What is needed
Every line in the listing should be set down again verbatim.

Dataset extract
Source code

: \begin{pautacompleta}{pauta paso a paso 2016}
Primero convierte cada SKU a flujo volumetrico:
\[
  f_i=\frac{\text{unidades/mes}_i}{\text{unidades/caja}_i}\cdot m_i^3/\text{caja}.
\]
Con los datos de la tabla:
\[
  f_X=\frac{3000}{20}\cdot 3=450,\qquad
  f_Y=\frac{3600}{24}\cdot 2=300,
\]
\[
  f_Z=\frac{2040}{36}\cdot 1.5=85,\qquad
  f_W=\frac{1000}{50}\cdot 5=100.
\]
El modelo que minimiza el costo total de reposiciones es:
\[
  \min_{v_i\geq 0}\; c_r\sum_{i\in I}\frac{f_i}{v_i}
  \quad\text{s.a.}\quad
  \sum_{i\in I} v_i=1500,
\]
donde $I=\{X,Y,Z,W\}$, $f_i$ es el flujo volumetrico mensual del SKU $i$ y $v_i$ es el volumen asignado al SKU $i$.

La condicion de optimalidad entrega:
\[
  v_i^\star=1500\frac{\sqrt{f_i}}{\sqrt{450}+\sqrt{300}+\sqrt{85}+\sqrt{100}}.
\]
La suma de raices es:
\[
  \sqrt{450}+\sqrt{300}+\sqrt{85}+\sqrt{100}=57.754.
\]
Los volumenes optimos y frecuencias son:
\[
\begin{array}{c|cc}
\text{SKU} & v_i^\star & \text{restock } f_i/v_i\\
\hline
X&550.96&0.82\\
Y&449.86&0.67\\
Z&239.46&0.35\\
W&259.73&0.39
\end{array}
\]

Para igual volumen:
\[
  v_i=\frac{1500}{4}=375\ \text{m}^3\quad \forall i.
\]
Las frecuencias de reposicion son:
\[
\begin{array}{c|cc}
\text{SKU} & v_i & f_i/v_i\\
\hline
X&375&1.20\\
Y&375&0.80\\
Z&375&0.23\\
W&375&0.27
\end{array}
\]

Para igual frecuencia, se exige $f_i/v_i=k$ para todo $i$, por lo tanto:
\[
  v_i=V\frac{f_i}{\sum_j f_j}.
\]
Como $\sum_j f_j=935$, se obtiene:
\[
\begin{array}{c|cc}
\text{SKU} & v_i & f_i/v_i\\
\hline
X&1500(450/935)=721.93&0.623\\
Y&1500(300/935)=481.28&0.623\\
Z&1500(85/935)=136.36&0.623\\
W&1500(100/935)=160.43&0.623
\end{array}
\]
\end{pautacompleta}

Exercise response
Source code

: \begin{pautacompleta}{pauta paso a paso 2016}
Primero convierte cada SKU a flujo volumetrico:
\[
  f_i=\frac{\text{unidades/mes}_i}{\text{unidades/caja}_i}\cdot m_i^3/\text{caja}.
\]
Con los datos de la tabla:
\[
  f_X=\frac{3000}{20}\cdot 3=450,\qquad
  f_Y=\frac{3600}{24}\cdot 2=300,
\]
\[
  f_Z=\frac{2040}{36}\cdot 1.5=85,\qquad
  f_W=\frac{1000}{50}\cdot 5=100.
\]
El modelo que minimiza el costo total de reposiciones es:
\[
  \min_{v_i\geq 0}\; c_r\sum_{i\in I}\frac{f_i}{v_i}
  \quad\text{s.a.}\quad
  \sum_{i\in I} v_i=1500,
\]
donde $I=\{X,Y,Z,W\}$, $f_i$ es el flujo volumetrico mensual del SKU $i$ y $v_i$ es el volumen asignado al SKU $i$.

La condicion de optimalidad entrega:
\[
  v_i^\star=1500\frac{\sqrt{f_i}}{\sqrt{450}+\sqrt{300}+\sqrt{85}+\sqrt{100}}.
\]
La suma de raices es:
\[
  \sqrt{450}+\sqrt{300}+\sqrt{85}+\sqrt{100}=57.754.
\]
Los volumenes optimos y frecuencias son:
\[
\begin{array}{c|cc}
\text{SKU} & v_i^\star & \text{restock } f_i/v_i\\
\hline
X&550.96&0.82\\
Y&449.86&0.67\\
Z&239.46&0.35\\
W&259.73&0.39
\end{array}
\]

Para igual volumen:
\[
  v_i=\frac{1500}{4}=375\ \text{m}^3\quad \forall i.
\]
Las frecuencias de reposicion son:
\[
\begin{array}{c|cc}
\text{SKU} & v_i & f_i/v_i\\
\hline
X&375&1.20\\
Y&375&0.80\\
Z&375&0.23\\
W&375&0.27
\end{array}
\]

Para igual frecuencia, se exige $f_i/v_i=k$ para todo $i$, por lo tanto:
\[
  v_i=V\frac{f_i}{\sum_j f_j}.
\]
Como $\sum_j f_j=935$, se obtiene:
\[
\begin{array}{c|cc}
\text{SKU} & v_i & f_i/v_i\\
\hline
X&1500(450/935)=721.93&0.623\\
Y&1500(300/935)=481.28&0.623\\
Z&1500(85/935)=136.36&0.623\\
W&1500(100/935)=160.43&0.623
\end{array}
\]
\end{pautacompleta}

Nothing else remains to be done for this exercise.